Eleven Republican-led states joined the lawsuit, which was filed in the U.S. District Court for the District of Columbia.
"Absent a court order, Google will continue executing its anticompetitive strategy, crippling the competitive process, reducing consumer choice, and stifling innovation," Justice Department lawyers wrote.
In a statement, Google called the lawsuit "deeply flawed."
"People use Google because they choose to — not because they're forced to or because they can't find alternatives," Google said.
The lawsuit sets up a high-stakes showdown between the Trump administration and Google two weeks before a presidential election, raising questions about the suit's timing.
President Trump has promised to hold Big Tech accountable, repeatedly accusing tech companies of being biased against conservatives, despite the notion not being supported by evidence.
The lawsuit also represents the biggest battle over the power of a dominant technology company since the government sued Microsoft in 1998 for using its heft to squash competition.
More than 80% of online searches in the U.S. happen on Google, according to the complaint. On mobile devices, it controls about 95% of searches, Justice officials say.
That dominance has enabled the company to build a massive advertising business that generates nearly all of its $160 billion in yearly sales. Google captures almost 30% of U.S. digital ad dollars, according to research group eMarketer, ahead of Facebook and Amazon.

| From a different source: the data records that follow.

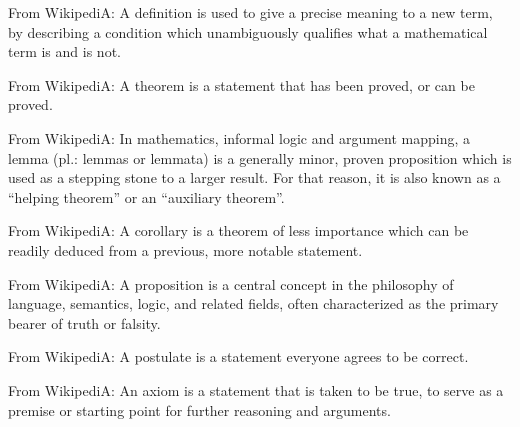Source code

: \begin{definition}\leavevmode\newline
    From WikipediA: A definition is used to give a precise meaning to a new term, by describing a condition which unambiguously qualifies what a mathematical term is and is not.
\end{definition}

\begin{theorem}\leavevmode\newline
    From WikipediA: A theorem is a statement that has been proved, or can be proved.
\end{theorem}

\begin{lemma}\leavevmode\newline
    From WikipediA: In mathematics, informal logic and argument mapping, a lemma (pl.: lemmas or lemmata) is a generally minor, proven proposition which is used as a stepping stone to a larger result. For that reason, it is also known as a ``helping theorem'' or an ``auxiliary theorem''.
\end{lemma}

\begin{corollary}\leavevmode\newline
    From WikipediA: A corollary is a theorem of less importance which can be readily deduced from a previous, more notable statement.
\end{corollary}

\begin{proposition}\leavevmode\newline
    From WikipediA: A proposition is a central concept in the philosophy of language, semantics, logic, and related fields, often characterized as the primary bearer of truth or falsity.
\end{proposition}

\begin{postulate}\leavevmode\newline
    From WikipediA: A postulate is a statement everyone agrees to be correct.
\end{postulate}

\begin{axiom}\leavevmode\newline
    From WikipediA: An axiom is a statement that is taken to be true, to serve as a premise or starting point for further reasoning and arguments.
\end{axiom}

Critics say Google has created a stranglehold in search that allows it to show more ads and keep people locked into its properties, like YouTube and Maps. They say it has done that by striking deals to become the default search engine in many browsers and devices, favoring its own content and websites over competitors' in search results, and building up a deep trove of data on users and rivals.
Another rival, Yelp, the local search and review site, applauded the Justice Department's Tuesday action.
"By systematically reducing the quality of its search results in order to entrench and extend its search and search advertising monopolies, Google is directly harming consumers," Yelp said in a statement.
In a lengthy report released by House Democrats this month on the unchecked power of Big Tech, lawmakers wrote of Google that "no alternative search engine serves as a substitute."
"Google increasingly functions as an ecosystem of interlocking monopolies," the report said, because of the company's ability to tie together its search and ads business with the data it collects.
Google has long said it plays fairly and that its products — which are free to consumers — promote choice and competition.
The Justice Department and attorneys general from 50 states and territories have been investigating Google for more than a year, with probes focusing on its search and advertising businesses. It comes amid broader scrutiny of the power of Big Tech, which includes separate investigations into Facebook, Amazon and Apple.
Google has weathered challenges before, including a Federal Trade Commission investigation into its search business that ended in 2013 without finding any wrongdoing. The company has been fined more than $9 billion in the past few years by competition regulators in Europe.
Editor's note: Google is among NPR's financial supporters.